MTN advanced preparations for an initial public offering (IPO) of its Nigerian business and expects to complete the process in the next six months, CEO Rob Shuter (pictured) told Bloomberg.

In an interview, Shuter conceded the IPO was a “complicated process”, due to a high level of regulation, but said the project is “moving forward well”.

The South Africa-based company, which is the largest operator in Nigeria, faced scrutiny in the country after being hit with a $1.7 billion fine in 2015 for failing to disconnect unregistered subscribers, violating a security measure designed to crackdown on crime and terrorism.
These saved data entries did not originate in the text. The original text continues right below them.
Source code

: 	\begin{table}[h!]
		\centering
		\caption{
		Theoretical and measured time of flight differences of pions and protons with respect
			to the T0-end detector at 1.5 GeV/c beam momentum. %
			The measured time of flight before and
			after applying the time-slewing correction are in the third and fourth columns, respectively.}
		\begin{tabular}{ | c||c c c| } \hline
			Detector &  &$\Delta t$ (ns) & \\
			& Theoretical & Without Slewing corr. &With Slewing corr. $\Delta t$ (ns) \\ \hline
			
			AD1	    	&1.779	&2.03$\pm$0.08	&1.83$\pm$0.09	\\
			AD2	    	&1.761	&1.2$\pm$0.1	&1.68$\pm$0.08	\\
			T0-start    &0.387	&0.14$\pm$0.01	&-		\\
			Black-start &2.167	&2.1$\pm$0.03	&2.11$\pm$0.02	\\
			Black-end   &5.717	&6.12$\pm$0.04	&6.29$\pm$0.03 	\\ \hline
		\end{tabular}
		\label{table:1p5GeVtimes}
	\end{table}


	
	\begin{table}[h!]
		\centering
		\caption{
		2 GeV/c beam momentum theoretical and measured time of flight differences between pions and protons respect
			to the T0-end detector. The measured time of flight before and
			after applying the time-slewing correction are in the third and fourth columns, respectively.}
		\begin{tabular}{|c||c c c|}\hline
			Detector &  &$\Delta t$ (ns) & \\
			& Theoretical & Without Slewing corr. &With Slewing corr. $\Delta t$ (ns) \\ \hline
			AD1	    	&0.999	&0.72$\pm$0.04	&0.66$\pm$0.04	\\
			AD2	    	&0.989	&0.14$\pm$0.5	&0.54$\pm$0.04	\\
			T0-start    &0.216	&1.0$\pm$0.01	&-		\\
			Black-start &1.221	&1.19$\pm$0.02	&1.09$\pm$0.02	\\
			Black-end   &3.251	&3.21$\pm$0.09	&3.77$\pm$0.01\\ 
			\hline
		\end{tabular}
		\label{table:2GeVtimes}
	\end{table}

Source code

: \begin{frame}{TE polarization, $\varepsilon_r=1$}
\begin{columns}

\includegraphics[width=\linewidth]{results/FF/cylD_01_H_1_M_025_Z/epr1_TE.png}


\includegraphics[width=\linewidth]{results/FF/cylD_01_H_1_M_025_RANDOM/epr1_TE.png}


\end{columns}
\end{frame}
MTN agreed to launch an IPO as part of its settlement with Nigerian regulators and met with the country’s Securities and Exchange Commission in November 2016 to discuss the process.

The company had said it would take “immediate steps” to list its shares on Nigeria’s stock exchange after settling the row in June, and an IPO was expected in 2017.
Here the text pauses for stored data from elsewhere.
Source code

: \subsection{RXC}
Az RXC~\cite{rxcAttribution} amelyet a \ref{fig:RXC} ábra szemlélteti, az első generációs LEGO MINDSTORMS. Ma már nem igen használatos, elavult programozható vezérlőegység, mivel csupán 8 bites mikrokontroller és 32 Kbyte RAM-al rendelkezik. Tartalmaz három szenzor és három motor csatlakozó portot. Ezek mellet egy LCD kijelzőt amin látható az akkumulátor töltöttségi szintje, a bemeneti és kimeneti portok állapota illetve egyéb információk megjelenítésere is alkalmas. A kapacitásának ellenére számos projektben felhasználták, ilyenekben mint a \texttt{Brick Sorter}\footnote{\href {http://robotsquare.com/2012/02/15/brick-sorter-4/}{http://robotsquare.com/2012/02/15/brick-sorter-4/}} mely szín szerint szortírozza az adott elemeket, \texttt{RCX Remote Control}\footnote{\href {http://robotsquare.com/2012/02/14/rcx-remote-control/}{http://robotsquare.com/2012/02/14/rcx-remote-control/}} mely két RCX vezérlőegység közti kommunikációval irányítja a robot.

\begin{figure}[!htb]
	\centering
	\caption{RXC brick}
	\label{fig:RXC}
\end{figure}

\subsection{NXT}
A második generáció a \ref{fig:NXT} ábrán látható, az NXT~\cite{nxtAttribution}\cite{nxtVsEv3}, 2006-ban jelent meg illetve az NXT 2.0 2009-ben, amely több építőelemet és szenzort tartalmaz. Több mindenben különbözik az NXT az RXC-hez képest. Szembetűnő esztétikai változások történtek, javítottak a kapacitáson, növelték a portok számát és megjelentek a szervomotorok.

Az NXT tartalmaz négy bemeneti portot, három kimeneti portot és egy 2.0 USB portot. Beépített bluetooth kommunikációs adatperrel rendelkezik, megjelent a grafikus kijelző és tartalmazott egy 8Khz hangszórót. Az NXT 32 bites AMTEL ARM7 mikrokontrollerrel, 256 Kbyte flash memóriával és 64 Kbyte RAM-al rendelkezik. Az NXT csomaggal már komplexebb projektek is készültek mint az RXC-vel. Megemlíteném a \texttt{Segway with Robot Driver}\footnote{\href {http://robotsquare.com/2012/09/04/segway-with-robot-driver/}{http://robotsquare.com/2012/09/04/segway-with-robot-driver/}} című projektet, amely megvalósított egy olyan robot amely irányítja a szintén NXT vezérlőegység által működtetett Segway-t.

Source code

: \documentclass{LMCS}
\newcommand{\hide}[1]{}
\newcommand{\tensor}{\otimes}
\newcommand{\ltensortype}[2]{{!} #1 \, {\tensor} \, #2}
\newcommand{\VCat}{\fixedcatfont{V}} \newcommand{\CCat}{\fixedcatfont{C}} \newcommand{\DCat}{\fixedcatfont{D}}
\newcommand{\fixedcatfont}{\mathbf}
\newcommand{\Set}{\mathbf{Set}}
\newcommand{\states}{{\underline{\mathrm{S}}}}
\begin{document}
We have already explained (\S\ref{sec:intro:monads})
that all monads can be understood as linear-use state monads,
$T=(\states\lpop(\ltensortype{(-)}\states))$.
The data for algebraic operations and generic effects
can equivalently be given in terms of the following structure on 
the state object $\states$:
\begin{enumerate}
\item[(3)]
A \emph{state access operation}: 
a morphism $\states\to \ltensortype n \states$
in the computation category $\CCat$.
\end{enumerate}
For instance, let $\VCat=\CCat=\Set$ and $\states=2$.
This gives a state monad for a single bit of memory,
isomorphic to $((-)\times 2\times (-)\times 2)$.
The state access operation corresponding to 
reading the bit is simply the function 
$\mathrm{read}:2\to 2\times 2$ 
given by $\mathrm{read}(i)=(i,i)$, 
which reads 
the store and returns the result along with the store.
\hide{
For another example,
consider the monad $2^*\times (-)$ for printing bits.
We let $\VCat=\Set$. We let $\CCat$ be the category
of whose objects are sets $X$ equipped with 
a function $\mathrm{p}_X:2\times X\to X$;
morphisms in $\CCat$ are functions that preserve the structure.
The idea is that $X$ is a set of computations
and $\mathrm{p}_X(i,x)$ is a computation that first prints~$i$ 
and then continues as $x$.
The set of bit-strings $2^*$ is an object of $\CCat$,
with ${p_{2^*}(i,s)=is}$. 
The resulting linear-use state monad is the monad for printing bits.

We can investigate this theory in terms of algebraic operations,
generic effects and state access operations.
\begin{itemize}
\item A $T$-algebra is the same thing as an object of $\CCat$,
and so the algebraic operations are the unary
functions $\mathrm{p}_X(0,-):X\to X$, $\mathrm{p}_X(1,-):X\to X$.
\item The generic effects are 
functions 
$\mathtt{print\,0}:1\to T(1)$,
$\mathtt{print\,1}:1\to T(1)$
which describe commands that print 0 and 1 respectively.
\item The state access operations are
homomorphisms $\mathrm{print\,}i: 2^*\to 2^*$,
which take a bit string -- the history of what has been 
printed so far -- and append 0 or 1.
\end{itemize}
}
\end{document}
Shuter added he was pleased with MTN’s Nigerian business, MTN Group’s largest operation across a footprint of 22 countries.

In his comments to Bloomberg, Shuter also said the company would not “hold back” on expanding in its two other major markets: Iran and South Africa.

MTN counts almost 50 million customers in Iran, and Shuter said he would not be deterred in the country.

Economic sanctions against Iran were lifted in 2016 following a nuclear trade deal, but the terms have been met with objections from US President Donald Trump.

“We are putting a lot of investment into the ground in Irancell,” said Shuter: “There is a huge demand for mobile data there, it’s one of our fastest growing data markets. It is business as usual.”